## Exercise requirements
Repeat each entry below exactly, omitting any picture it holds.

## Given information
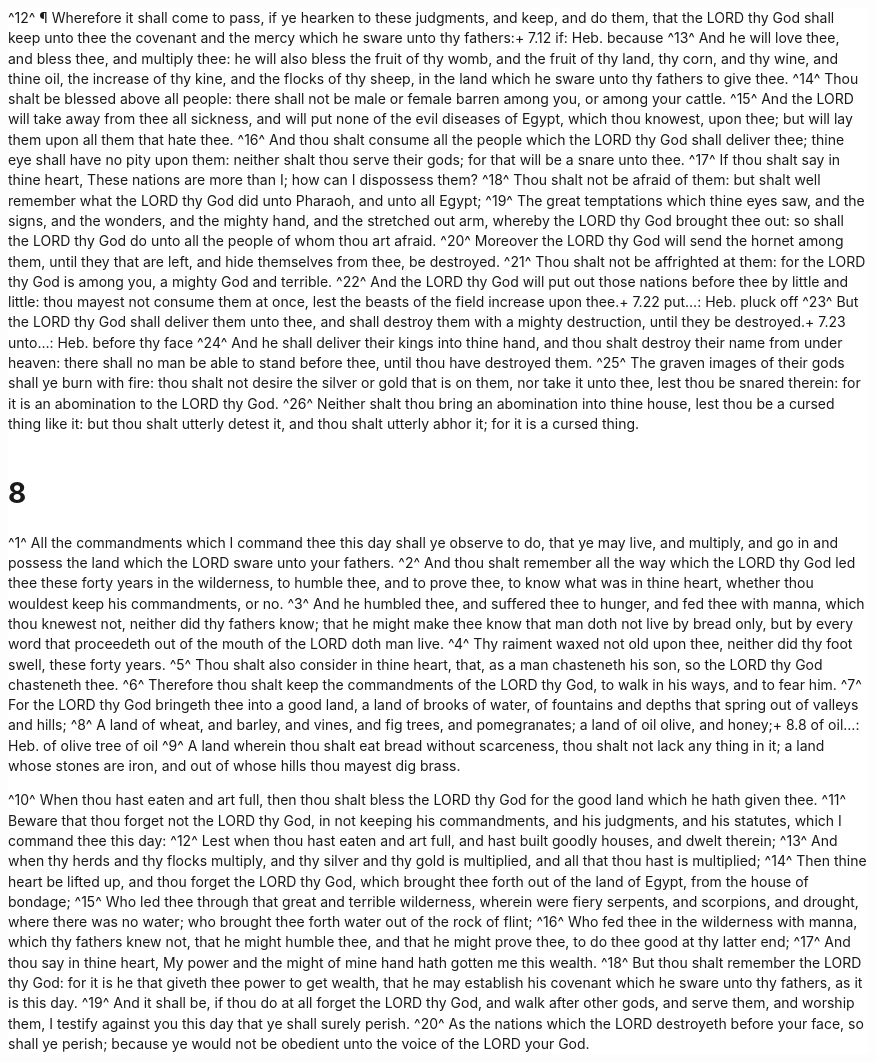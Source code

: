 ^12^ ¶ Wherefore it shall come to pass, if ye hearken to these judgments, and keep, and do them, that the LORD thy God shall keep unto thee the covenant and the mercy which he sware unto thy fathers:+ 7.12 if: Heb. because ^13^ And he will love thee, and bless thee, and multiply thee: he will also bless the fruit of thy womb, and the fruit of thy land, thy corn, and thy wine, and thine oil, the increase of thy kine, and the flocks of thy sheep, in the land which he sware unto thy fathers to give thee. ^14^ Thou shalt be blessed above all people: there shall not be male or female barren among you, or among your cattle. ^15^ And the LORD will take away from thee all sickness, and will put none of the evil diseases of Egypt, which thou knowest, upon thee; but will lay them upon all them that hate thee. ^16^ And thou shalt consume all the people which the LORD thy God shall deliver thee; thine eye shall have no pity upon them: neither shalt thou serve their gods; for that will be a snare unto thee. ^17^ If thou shalt say in thine heart, These nations are more than I; how can I dispossess them? ^18^ Thou shalt not be afraid of them: but shalt well remember what the LORD thy God did unto Pharaoh, and unto all Egypt; ^19^ The great temptations which thine eyes saw, and the signs, and the wonders, and the mighty hand, and the stretched out arm, whereby the LORD thy God brought thee out: so shall the LORD thy God do unto all the people of whom thou art afraid. ^20^ Moreover the LORD thy God will send the hornet among them, until they that are left, and hide themselves from thee, be destroyed. ^21^ Thou shalt not be affrighted at them: for the LORD thy God is among you, a mighty God and terrible. ^22^ And the LORD thy God will put out those nations before thee by little and little: thou mayest not consume them at once, lest the beasts of the field increase upon thee.+ 7.22 put…: Heb. pluck off ^23^ But the LORD thy God shall deliver them unto thee, and shall destroy them with a mighty destruction, until they be destroyed.+ 7.23 unto…: Heb. before thy face ^24^ And he shall deliver their kings into thine hand, and thou shalt destroy their name from under heaven: there shall no man be able to stand before thee, until thou have destroyed them. ^25^ The graven images of their gods shall ye burn with fire: thou shalt not desire the silver or gold that is on them, nor take it unto thee, lest thou be snared therein: for it is an abomination to the LORD thy God. ^26^ Neither shalt thou bring an abomination into thine house, lest thou be a cursed thing like it: but thou shalt utterly detest it, and thou shalt utterly abhor it; for it is a cursed thing. 

# 8 
^1^ All the commandments which I command thee this day shall ye observe to do, that ye may live, and multiply, and go in and possess the land which the LORD sware unto your fathers. ^2^ And thou shalt remember all the way which the LORD thy God led thee these forty years in the wilderness, to humble thee, and to prove thee, to know what was in thine heart, whether thou wouldest keep his commandments, or no. ^3^ And he humbled thee, and suffered thee to hunger, and fed thee with manna, which thou knewest not, neither did thy fathers know; that he might make thee know that man doth not live by bread only, but by every word that proceedeth out of the mouth of the LORD doth man live. ^4^ Thy raiment waxed not old upon thee, neither did thy foot swell, these forty years. ^5^ Thou shalt also consider in thine heart, that, as a man chasteneth his son, so the LORD thy God chasteneth thee. ^6^ Therefore thou shalt keep the commandments of the LORD thy God, to walk in his ways, and to fear him. ^7^ For the LORD thy God bringeth thee into a good land, a land of brooks of water, of fountains and depths that spring out of valleys and hills; ^8^ A land of wheat, and barley, and vines, and fig trees, and pomegranates; a land of oil olive, and honey;+ 8.8 of oil…: Heb. of olive tree of oil ^9^ A land wherein thou shalt eat bread without scarceness, thou shalt not lack any thing in it; a land whose stones are iron, and out of whose hills thou mayest dig brass. 

^10^ When thou hast eaten and art full, then thou shalt bless the LORD thy God for the good land which he hath given thee. ^11^ Beware that thou forget not the LORD thy God, in not keeping his commandments, and his judgments, and his statutes, which I command thee this day: ^12^ Lest when thou hast eaten and art full, and hast built goodly houses, and dwelt therein; ^13^ And when thy herds and thy flocks multiply, and thy silver and thy gold is multiplied, and all that thou hast is multiplied; ^14^ Then thine heart be lifted up, and thou forget the LORD thy God, which brought thee forth out of the land of Egypt, from the house of bondage; ^15^ Who led thee through that great and terrible wilderness, wherein were fiery serpents, and scorpions, and drought, where there was no water; who brought thee forth water out of the rock of flint; ^16^ Who fed thee in the wilderness with manna, which thy fathers knew not, that he might humble thee, and that he might prove thee, to do thee good at thy latter end; ^17^ And thou say in thine heart, My power and the might of mine hand hath gotten me this wealth. ^18^ But thou shalt remember the LORD thy God: for it is he that giveth thee power to get wealth, that he may establish his covenant which he sware unto thy fathers, as it is this day. ^19^ And it shall be, if thou do at all forget the LORD thy God, and walk after other gods, and serve them, and worship them, I testify against you this day that ye shall surely perish. ^20^ As the nations which the LORD destroyeth before your face, so shall ye perish; because ye would not be obedient unto the voice of the LORD your God. 
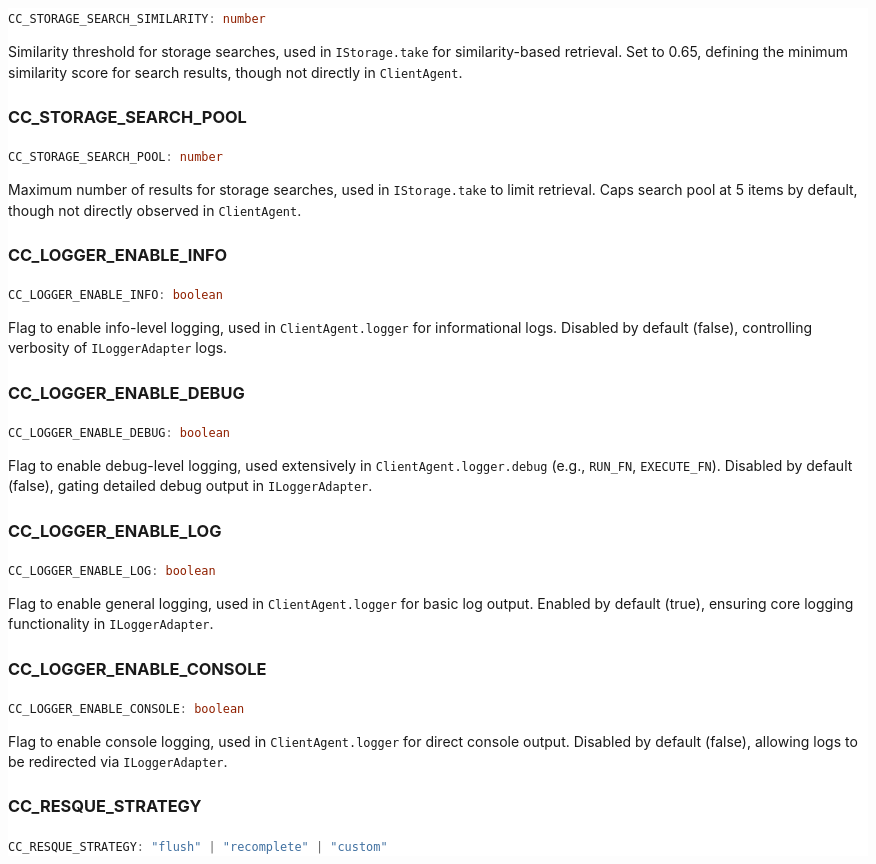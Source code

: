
 ```ts
CC_STORAGE_SEARCH_SIMILARITY: number
```

Similarity threshold for storage searches, used in `IStorage.take` for similarity-based retrieval.
Set to 0.65, defining the minimum similarity score for search results, though not directly in `ClientAgent`.

### CC_STORAGE_SEARCH_POOL

```ts
CC_STORAGE_SEARCH_POOL: number
```

Maximum number of results for storage searches, used in `IStorage.take` to limit retrieval.
Caps search pool at 5 items by default, though not directly observed in `ClientAgent`.

### CC_LOGGER_ENABLE_INFO

```ts
CC_LOGGER_ENABLE_INFO: boolean
```

Flag to enable info-level logging, used in `ClientAgent.logger` for informational logs.
Disabled by default (false), controlling verbosity of `ILoggerAdapter` logs.

### CC_LOGGER_ENABLE_DEBUG

```ts
CC_LOGGER_ENABLE_DEBUG: boolean
```

Flag to enable debug-level logging, used extensively in `ClientAgent.logger.debug` (e.g., `RUN_FN`, `EXECUTE_FN`).
Disabled by default (false), gating detailed debug output in `ILoggerAdapter`.

### CC_LOGGER_ENABLE_LOG

```ts
CC_LOGGER_ENABLE_LOG: boolean
```

Flag to enable general logging, used in `ClientAgent.logger` for basic log output.
Enabled by default (true), ensuring core logging functionality in `ILoggerAdapter`.

### CC_LOGGER_ENABLE_CONSOLE

```ts
CC_LOGGER_ENABLE_CONSOLE: boolean
```

Flag to enable console logging, used in `ClientAgent.logger` for direct console output.
Disabled by default (false), allowing logs to be redirected via `ILoggerAdapter`.

### CC_RESQUE_STRATEGY

```ts
CC_RESQUE_STRATEGY: "flush" | "recomplete" | "custom"
```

## Exercise response
Source code

: ^12^ ¶ Wherefore it shall come to pass, if ye hearken to these judgments, and keep, and do them, that the LORD thy God shall keep unto thee the covenant and the mercy which he sware unto thy fathers:+ 7.12 if: Heb. because ^13^ And he will love thee, and bless thee, and multiply thee: he will also bless the fruit of thy womb, and the fruit of thy land, thy corn, and thy wine, and thine oil, the increase of thy kine, and the flocks of thy sheep, in the land which he sware unto thy fathers to give thee. ^14^ Thou shalt be blessed above all people: there shall not be male or female barren among you, or among your cattle. ^15^ And the LORD will take away from thee all sickness, and will put none of the evil diseases of Egypt, which thou knowest, upon thee; but will lay them upon all them that hate thee. ^16^ And thou shalt consume all the people which the LORD thy God shall deliver thee; thine eye shall have no pity upon them: neither shalt thou serve their gods; for that will be a snare unto thee. ^17^ If thou shalt say in thine heart, These nations are more than I; how can I dispossess them? ^18^ Thou shalt not be afraid of them: but shalt well remember what the LORD thy God did unto Pharaoh, and unto all Egypt; ^19^ The great temptations which thine eyes saw, and the signs, and the wonders, and the mighty hand, and the stretched out arm, whereby the LORD thy God brought thee out: so shall the LORD thy God do unto all the people of whom thou art afraid. ^20^ Moreover the LORD thy God will send the hornet among them, until they that are left, and hide themselves from thee, be destroyed. ^21^ Thou shalt not be affrighted at them: for the LORD thy God is among you, a mighty God and terrible. ^22^ And the LORD thy God will put out those nations before thee by little and little: thou mayest not consume them at once, lest the beasts of the field increase upon thee.+ 7.22 put…: Heb. pluck off ^23^ But the LORD thy God shall deliver them unto thee, and shall destroy them with a mighty destruction, until they be destroyed.+ 7.23 unto…: Heb. before thy face ^24^ And he shall deliver their kings into thine hand, and thou shalt destroy their name from under heaven: there shall no man be able to stand before thee, until thou have destroyed them. ^25^ The graven images of their gods shall ye burn with fire: thou shalt not desire the silver or gold that is on them, nor take it unto thee, lest thou be snared therein: for it is an abomination to the LORD thy God. ^26^ Neither shalt thou bring an abomination into thine house, lest thou be a cursed thing like it: but thou shalt utterly detest it, and thou shalt utterly abhor it; for it is a cursed thing. 

# 8 
^1^ All the commandments which I command thee this day shall ye observe to do, that ye may live, and multiply, and go in and possess the land which the LORD sware unto your fathers. ^2^ And thou shalt remember all the way which the LORD thy God led thee these forty years in the wilderness, to humble thee, and to prove thee, to know what was in thine heart, whether thou wouldest keep his commandments, or no. ^3^ And he humbled thee, and suffered thee to hunger, and fed thee with manna, which thou knewest not, neither did thy fathers know; that he might make thee know that man doth not live by bread only, but by every word that proceedeth out of the mouth of the LORD doth man live. ^4^ Thy raiment waxed not old upon thee, neither did thy foot swell, these forty years. ^5^ Thou shalt also consider in thine heart, that, as a man chasteneth his son, so the LORD thy God chasteneth thee. ^6^ Therefore thou shalt keep the commandments of the LORD thy God, to walk in his ways, and to fear him. ^7^ For the LORD thy God bringeth thee into a good land, a land of brooks of water, of fountains and depths that spring out of valleys and hills; ^8^ A land of wheat, and barley, and vines, and fig trees, and pomegranates; a land of oil olive, and honey;+ 8.8 of oil…: Heb. of olive tree of oil ^9^ A land wherein thou shalt eat bread without scarceness, thou shalt not lack any thing in it; a land whose stones are iron, and out of whose hills thou mayest dig brass. 

^10^ When thou hast eaten and art full, then thou shalt bless the LORD thy God for the good land which he hath given thee. ^11^ Beware that thou forget not the LORD thy God, in not keeping his commandments, and his judgments, and his statutes, which I command thee this day: ^12^ Lest when thou hast eaten and art full, and hast built goodly houses, and dwelt therein; ^13^ And when thy herds and thy flocks multiply, and thy silver and thy gold is multiplied, and all that thou hast is multiplied; ^14^ Then thine heart be lifted up, and thou forget the LORD thy God, which brought thee forth out of the land of Egypt, from the house of bondage; ^15^ Who led thee through that great and terrible wilderness, wherein were fiery serpents, and scorpions, and drought, where there was no water; who brought thee forth water out of the rock of flint; ^16^ Who fed thee in the wilderness with manna, which thy fathers knew not, that he might humble thee, and that he might prove thee, to do thee good at thy latter end; ^17^ And thou say in thine heart, My power and the might of mine hand hath gotten me this wealth. ^18^ But thou shalt remember the LORD thy God: for it is he that giveth thee power to get wealth, that he may establish his covenant which he sware unto thy fathers, as it is this day. ^19^ And it shall be, if thou do at all forget the LORD thy God, and walk after other gods, and serve them, and worship them, I testify against you this day that ye shall surely perish. ^20^ As the nations which the LORD destroyeth before your face, so shall ye perish; because ye would not be obedient unto the voice of the LORD your God. 
Source code

:
 ```ts
CC_STORAGE_SEARCH_SIMILARITY: number
```

Similarity threshold for storage searches, used in `IStorage.take` for similarity-based retrieval.
Set to 0.65, defining the minimum similarity score for search results, though not directly in `ClientAgent`.

### CC_STORAGE_SEARCH_POOL

```ts
CC_STORAGE_SEARCH_POOL: number
```

Maximum number of results for storage searches, used in `IStorage.take` to limit retrieval.
Caps search pool at 5 items by default, though not directly observed in `ClientAgent`.

### CC_LOGGER_ENABLE_INFO

```ts
CC_LOGGER_ENABLE_INFO: boolean
```

Flag to enable info-level logging, used in `ClientAgent.logger` for informational logs.
Disabled by default (false), controlling verbosity of `ILoggerAdapter` logs.

### CC_LOGGER_ENABLE_DEBUG

```ts
CC_LOGGER_ENABLE_DEBUG: boolean
```

Flag to enable debug-level logging, used extensively in `ClientAgent.logger.debug` (e.g., `RUN_FN`, `EXECUTE_FN`).
Disabled by default (false), gating detailed debug output in `ILoggerAdapter`.

### CC_LOGGER_ENABLE_LOG

```ts
CC_LOGGER_ENABLE_LOG: boolean
```

Flag to enable general logging, used in `ClientAgent.logger` for basic log output.
Enabled by default (true), ensuring core logging functionality in `ILoggerAdapter`.

### CC_LOGGER_ENABLE_CONSOLE

```ts
CC_LOGGER_ENABLE_CONSOLE: boolean
```

Flag to enable console logging, used in `ClientAgent.logger` for direct console output.
Disabled by default (false), allowing logs to be redirected via `ILoggerAdapter`.

### CC_RESQUE_STRATEGY

```ts
CC_RESQUE_STRATEGY: "flush" | "recomplete" | "custom"
```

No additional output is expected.